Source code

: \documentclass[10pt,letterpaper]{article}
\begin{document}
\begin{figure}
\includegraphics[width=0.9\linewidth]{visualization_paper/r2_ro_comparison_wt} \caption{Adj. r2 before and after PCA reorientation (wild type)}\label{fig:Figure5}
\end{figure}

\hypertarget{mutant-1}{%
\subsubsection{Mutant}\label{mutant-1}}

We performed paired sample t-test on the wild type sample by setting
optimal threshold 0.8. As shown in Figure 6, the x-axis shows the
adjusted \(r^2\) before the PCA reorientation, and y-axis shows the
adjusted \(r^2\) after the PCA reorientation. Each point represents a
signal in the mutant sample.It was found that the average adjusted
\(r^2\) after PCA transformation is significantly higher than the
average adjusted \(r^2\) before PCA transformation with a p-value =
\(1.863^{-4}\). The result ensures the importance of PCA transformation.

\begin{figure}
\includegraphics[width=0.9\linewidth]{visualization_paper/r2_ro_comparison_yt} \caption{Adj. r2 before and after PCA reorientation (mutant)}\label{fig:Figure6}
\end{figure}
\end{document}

------

* [Instructions to follow]: An exact copy of every entry above is the expected answer.

* [Exercise response]:
Source code

: \documentclass[10pt,letterpaper]{article}
\begin{document}
\begin{figure}
\includegraphics[width=0.9\linewidth]{visualization_paper/r2_ro_comparison_wt} \caption{Adj. r2 before and after PCA reorientation (wild type)}\label{fig:Figure5}
\end{figure}

\hypertarget{mutant-1}{%
\subsubsection{Mutant}\label{mutant-1}}

We performed paired sample t-test on the wild type sample by setting
optimal threshold 0.8. As shown in Figure 6, the x-axis shows the
adjusted \(r^2\) before the PCA reorientation, and y-axis shows the
adjusted \(r^2\) after the PCA reorientation. Each point represents a
signal in the mutant sample.It was found that the average adjusted
\(r^2\) after PCA transformation is significantly higher than the
average adjusted \(r^2\) before PCA transformation with a p-value =
\(1.863^{-4}\). The result ensures the importance of PCA transformation.

\begin{figure}
\includegraphics[width=0.9\linewidth]{visualization_paper/r2_ro_comparison_yt} \caption{Adj. r2 before and after PCA reorientation (mutant)}\label{fig:Figure6}
\end{figure}
\end{document}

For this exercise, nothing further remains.